Activity: In the records below, some lines contain the word "anuraghazra". Copy each of them.

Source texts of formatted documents

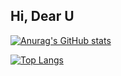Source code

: ## Hi, Dear U

[![Anurag's GitHub stats](https://github-readme-stats.vercel.app/api?username=wangzhen11aaa)](https://github.com/anuraghazra/github-readme-stats)



[![Top Langs](https://github-readme-stats.vercel.app/api/top-langs/?username=wangzhen11aaa&layout=compact)](https://github.com/anuraghazra/github-readme-stats)
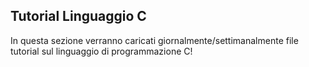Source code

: ## Tutorial Linguaggio C

In questa sezione verranno caricati giornalmente/settimanalmente file tutorial sul linguaggio di programmazione C!

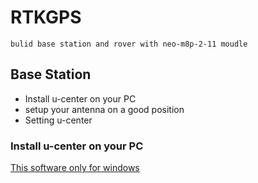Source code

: # RTKGPS
    bulid base station and rover with neo-m8p-2-11 moudle


## Base Station
* Install u-center on your PC
* setup your antenna on a good position
* Setting u-center

### Install u-center on your PC
[This software only for windows](https://www.u-blox.com/en/product/u-center)
    

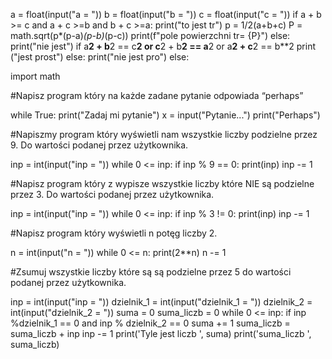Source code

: a = float(input("a = "))
b = float(input("b = "))
c = float(input("c = "))
if a + b >= c and a + c >=b and b + c >=a:
    print("to jest tr")
    p = 1/2(a+b+c)
    P = math.sqrt(p*(p-a)*(p-b)*(p-c))
    print(f"pole powierzchni tr= {P}")
else:
    print("nie jest")
    if a**2 + b**2 == c**2 or c**2 + b**2 == a**2 or a**2 + c**2 == b**2
        print ("jest prost")
    else:
        print("nie jest pro")
else:                     



import math

#Napisz program który na każde zadane pytanie odpowiada “perhaps”

while True:
    print("Zadaj mi pytanie")
    x  = input("Pytanie...")
    print("Perhaps")

#Napiszmy program który wyświetli nam wszystkie liczby podzielne przez 9. Do wartości podanej przez użytkownika.

inp = int(input("inp = "))
while 0 <= inp:
    if inp % 9 == 0:
        print(inp)
    inp -= 1

#Napisz program który z wypisze wszystkie liczby które NIE są podzielne przez 3.  Do wartości podanej przez użytkownika.

inp = int(input("inp = "))
while 0 <= inp:
    if inp % 3 != 0:
        print(inp)
    inp -= 1

#Napisz program który wyświetli n potęg liczby 2.

n = int(input("n = "))
while 0 <= n:
    print(2**n)
    n -= 1

#Zsumuj wszystkie liczby które są są podzielne przez 5 do wartości podanej przez użytkownika. 

inp = int(input("inp = "))
dzielnik_1 = int(input("dzielnik_1 = "))
dzielnik_2 = int(input("dzielnik_2 = "))
suma = 0
suma_liczb = 0
while 0 <= inp:
    if inp %dzielnik_1 == 0 and  inp % dzielnik_2 == 0
        suma += 1
        suma_liczb = suma_liczb + inp
    inp -= 1
print('Tyle jest liczb ', suma)
print('suma_liczb ',   suma_liczb)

Reply to the task:
[![Anurag's GitHub stats](https://github-readme-stats.vercel.app/api?username=wangzhen11aaa)](https://github.com/anuraghazra/github-readme-stats)
[![Top Langs](https://github-readme-stats.vercel.app/api/top-langs/?username=wangzhen11aaa&layout=compact)](https://github.com/anuraghazra/github-readme-stats)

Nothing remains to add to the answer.